ENTRIES SUPPLIED —
----

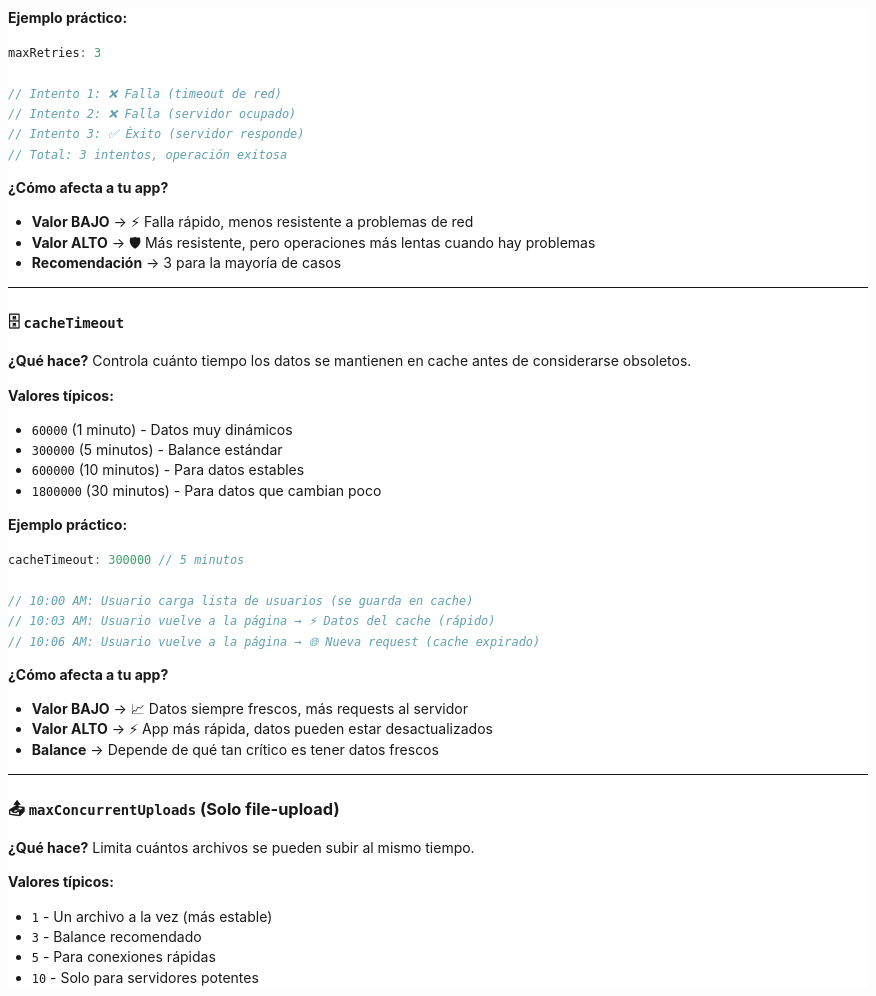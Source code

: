 **Ejemplo práctico:**
```typescript
maxRetries: 3

// Intento 1: ❌ Falla (timeout de red)
// Intento 2: ❌ Falla (servidor ocupado)
// Intento 3: ✅ Éxito (servidor responde)
// Total: 3 intentos, operación exitosa
```

**¿Cómo afecta a tu app?**
- **Valor BAJO** → ⚡ Falla rápido, menos resistente a problemas de red
- **Valor ALTO** → 🛡️ Más resistente, pero operaciones más lentas cuando hay problemas
- **Recomendación** → 3 para la mayoría de casos

---

### **🗄️ `cacheTimeout`**

**¿Qué hace?**
Controla cuánto tiempo los datos se mantienen en cache antes de considerarse obsoletos.

**Valores típicos:**
- `60000` (1 minuto) - Datos muy dinámicos
- `300000` (5 minutos) - Balance estándar
- `600000` (10 minutos) - Para datos estables
- `1800000` (30 minutos) - Para datos que cambian poco

**Ejemplo práctico:**
```typescript
cacheTimeout: 300000 // 5 minutos

// 10:00 AM: Usuario carga lista de usuarios (se guarda en cache)
// 10:03 AM: Usuario vuelve a la página → ⚡ Datos del cache (rápido)
// 10:06 AM: Usuario vuelve a la página → 🌐 Nueva request (cache expirado)
```

**¿Cómo afecta a tu app?**
- **Valor BAJO** → 📈 Datos siempre frescos, más requests al servidor
- **Valor ALTO** → ⚡ App más rápida, datos pueden estar desactualizados
- **Balance** → Depende de qué tan crítico es tener datos frescos

---

### **📤 `maxConcurrentUploads` (Solo file-upload)**

**¿Qué hace?**
Limita cuántos archivos se pueden subir al mismo tiempo.

**Valores típicos:**
- `1` - Un archivo a la vez (más estable)
- `3` - Balance recomendado
- `5` - Para conexiones rápidas
- `10` - Solo para servidores potentes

----

WHAT YOU WILL DO — When a line in the data above contains the string "problemas", copy that line.

EXPECTED ANSWER —
- **Valor BAJO** → ⚡ Falla rápido, menos resistente a problemas de red
- **Valor ALTO** → 🛡️ Más resistente, pero operaciones más lentas cuando hay problemas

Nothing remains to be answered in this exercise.